Return each record verbatim, images excluded.
☆ ☆ ☆
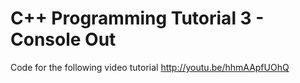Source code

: C++ Programming Tutorial 3 - Console Out
========================================

Code for the following video tutorial http://youtu.be/hhmAApfUOhQ
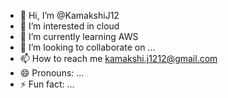 - 👋 Hi, I’m @KamakshiJ12
- 👀 I’m interested in cloud
- 🌱 I’m currently learning AWS
- 💞️ I’m looking to collaborate on ...
- 📫 How to reach me kamakshi.j1212@gmail.com
- 😄 Pronouns: ...
- ⚡ Fun fact: ...

<!---
KamakshiJ12/KamakshiJ12 is a ✨ special ✨ repository because its `README.md` (this file) appears on your GitHub profile.
You can click the Preview link to take a look at your changes.
--->
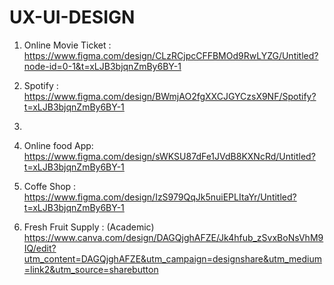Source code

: # UX-UI-DESIGN


1) Online Movie Ticket :
https://www.figma.com/design/CLzRCjpcCFFBMOd9RwLYZG/Untitled?node-id=0-1&t=xLJB3bjqnZmBy6BY-1

2) Spotify :
https://www.figma.com/design/BWmjAO2fgXXCJGYCzsX9NF/Spotify?t=xLJB3bjqnZmBy6BY-1

3)


4) Online food App:
https://www.figma.com/design/sWKSU87dFe1JVdB8KXNcRd/Untitled?t=xLJB3bjqnZmBy6BY-1

5) Coffe Shop :
https://www.figma.com/design/IzS979QqJk5nuiEPLItaYr/Untitled?t=xLJB3bjqnZmBy6BY-1

6) Fresh Fruit Supply : (Academic)
https://www.canva.com/design/DAGQjghAFZE/Jk4hfub_zSvxBoNsVhM9IQ/edit?utm_content=DAGQjghAFZE&utm_campaign=designshare&utm_medium=link2&utm_source=sharebutton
☆ ☆ ☆
[Response area]:
Source code

: C++ Programming Tutorial 3 - Console Out
========================================

Code for the following video tutorial http://youtu.be/hhmAApfUOhQ
 - 👋 Hi, I’m @KamakshiJ12
- 👀 I’m interested in cloud
- 🌱 I’m currently learning AWS
- 💞️ I’m looking to collaborate on ...
- 📫 How to reach me kamakshi.j1212@gmail.com
- 😄 Pronouns: ...
- ⚡ Fun fact: ...

<!---
KamakshiJ12/KamakshiJ12 is a ✨ special ✨ repository because its `README.md` (this file) appears on your GitHub profile.
You can click the Preview link to take a look at your changes.
--->
Source code

: # UX-UI-DESIGN


1) Online Movie Ticket :
https://www.figma.com/design/CLzRCjpcCFFBMOd9RwLYZG/Untitled?node-id=0-1&t=xLJB3bjqnZmBy6BY-1

2) Spotify :
https://www.figma.com/design/BWmjAO2fgXXCJGYCzsX9NF/Spotify?t=xLJB3bjqnZmBy6BY-1

3)


4) Online food App:
https://www.figma.com/design/sWKSU87dFe1JVdB8KXNcRd/Untitled?t=xLJB3bjqnZmBy6BY-1

5) Coffe Shop :
https://www.figma.com/design/IzS979QqJk5nuiEPLItaYr/Untitled?t=xLJB3bjqnZmBy6BY-1

6) Fresh Fruit Supply : (Academic)
https://www.canva.com/design/DAGQjghAFZE/Jk4hfub_zSvxBoNsVhM9IQ/edit?utm_content=DAGQjghAFZE&utm_campaign=designshare&utm_medium=link2&utm_source=sharebutton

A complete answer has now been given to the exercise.